Given that hadoop's HDFS works in 64Mb blocks (by default), and every file is distributed over the cluster, can I be sure that the correct key will be matched against the proper numbers? That is, if the block containing the key is in one node, and a block containing data for that same key (a different part of the same log) is on a different machine - how does the M/R framework match the two (if at all)?
How the keys and the values are mapped depends on the InputFormat class. Hadoop has a couple of InputFormat classes and custom InputFormat classes can also be defined.
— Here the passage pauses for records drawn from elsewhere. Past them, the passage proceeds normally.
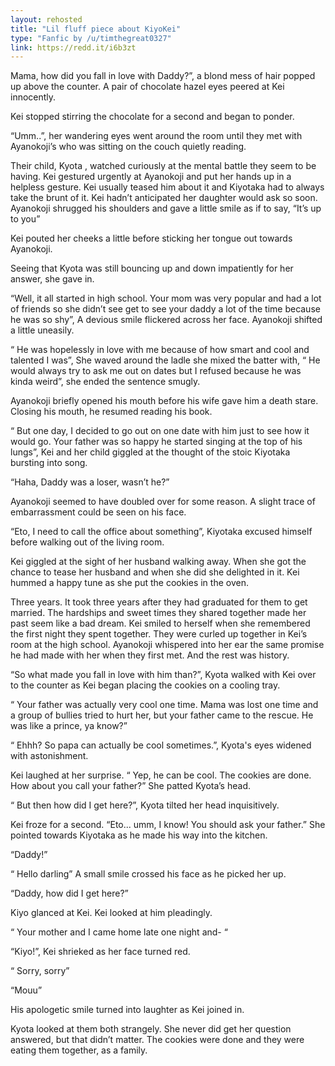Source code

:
 ```yaml
---
layout: rehosted
title: "Lil fluff piece about KiyoKei"
type: "Fanfic by /u/timthegreat0327"
link: https://redd.it/i6b3zt
---
```

<p>Mama, how did you fall in love with Daddy?”, a blond mess of hair popped up above the counter. A pair of chocolate hazel eyes peered at Kei innocently.</p>

<p>Kei stopped stirring the chocolate for a second and began to ponder.</p>

<p>“Umm..”, her wandering eyes went around the room until they met with Ayanokoji’s who was sitting on the couch quietly reading.</p>

<p>Their child, Kyota , watched curiously at the mental battle they seem to be having. Kei gestured urgently at Ayanokoji and put her hands up in a helpless gesture. Kei usually teased him about it and Kiyotaka had to always take the brunt of it. Kei hadn’t anticipated her daughter would ask so soon. Ayanokoji shrugged his shoulders and gave a little smile as if to say, “It’s up to you”</p>

<p>Kei pouted her cheeks a little before sticking her tongue out towards Ayanokoji.</p>

<p>Seeing that Kyota was still bouncing up and down impatiently for her answer, she gave in.</p>

<p>“Well, it all started in high school. Your mom was very popular and had a lot of friends so she didn’t see get to see your daddy a lot of the time because he was so shy”, A devious smile flickered across her face. Ayanokoji shifted a little uneasily.</p>

<p>“ He was hopelessly in love with me because of how smart and cool and talented I was”, She waved around the ladle she mixed the batter with, “ He would always try to ask me out on dates but I refused because he was kinda weird”, she ended the sentence smugly.</p>

<p>Ayanokoji briefly opened his mouth before his wife gave him a death stare. Closing his mouth, he resumed reading his book.</p>

<p>“ But one day, I decided to go out on one date with him just to see how it would go. Your father was so happy he started singing at the top of his lungs”, Kei and her child giggled at the thought of the stoic Kiyotaka bursting into song.</p>

<p>“Haha, Daddy was a loser, wasn’t he?”</p>

<p>Ayanokoji seemed to have doubled over for some reason. A slight trace of embarrassment could be seen on his face.</p>

<p>“Eto, I need to call the office about something”, Kiyotaka excused himself before walking out of the living room.</p>

<p>Kei giggled at the sight of her husband walking away. When she got the chance to tease her husband and when she did she delighted in it. Kei hummed a happy tune as she put the cookies in the oven.</p>

<p>Three years. It took three years after they had graduated for them to get married. The hardships and sweet times they shared together made her past seem like a bad dream. Kei smiled to herself when she remembered the first night they spent together. They were curled up together in Kei’s room at the high school. Ayanokoji whispered into her ear the same promise he had made with her when they first met. And the rest was history.</p>

<p>“So what made you fall in love with him than?”, Kyota walked with Kei over to the counter as Kei began placing the cookies on a cooling tray.</p>

<p>“ Your father was actually very cool one time. Mama was lost one time and a group of bullies tried to hurt her, but your father came to the rescue. He was like a prince, ya know?”</p>

<p>“ Ehhh? So papa can actually be cool sometimes.”, Kyota's eyes widened with astonishment.</p>

<p>Kei laughed at her surprise. “ Yep, he can be cool. The cookies are done. How about you call your father?” She patted Kyota’s head.</p>

<p>“ But then how did I get here?”, Kyota tilted her head inquisitively.</p>

<p>Kei froze for a second. “Eto... umm, I know! You should ask your father.” She pointed towards Kiyotaka as he made his way into the kitchen.</p>

<p>“Daddy!”</p>

<p>“ Hello darling” A small smile crossed his face as he picked her up.</p>

<p>“Daddy, how did I get here?”</p>

<p>Kiyo glanced at Kei. Kei looked at him pleadingly.</p>

<p>“ Your mother and I came home late one night and- “</p>

<p>“Kiyo!”, Kei shrieked as her face turned red.</p>

<p>“ Sorry, sorry”</p>

<p>“Mouu”</p>

<p>His apologetic smile turned into laughter as Kei joined in.</p>

<p>Kyota looked at them both strangely. She never did get her question answered, but that didn’t matter. The cookies were done and they were eating them together, as a family.</p>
If FileInputFormat is used then the key to the mapper is the file off-set and the value is the line in the input file. In most of cases the file off-set is ignored and the value which is a line in the input file is processed by the mapper. So, by default each line in the log file will be a value to to the mapper.
There might be case where related data in a log file as in the OP might be split across blocks, each block will be processed by a different mapper and Hadoop cannot relate them. One way it to let a single mapper process the complete file by using the FileInputFormat#isSplitable method. This is not an efficient approach if the file size is too large.
For text logs such as the ones described, how is each block's cutoff point decided? Is it after a row ends, or exactly at 64Mb (binary)? Does it even matter? This relates to my #1, where my concern is that the proper values are matched with the correct keys over the entire cluster.
Each block in HDFS by default is exactly 64MB size unless the file size is less than 64MB or the default block size has been modfied, record boundaries are not considered. Some part of the line in the input can be in one block and the rest in another. Hadoop understands record boundaries, so even if a record (line) is split across blocks, it will be still processed by a single mapper only. For this some data transfer might be required from the next block.
Are the jobs assigned such that only a single JobClient handles an entire file? Rather, how are the keys/values coordinated between all the JobClients? Again, I'm trying to guarentee that my shady log structure still yields correct results.
Not exactly clear what the query is. Would suggest to go through some tutorials and get back with queries.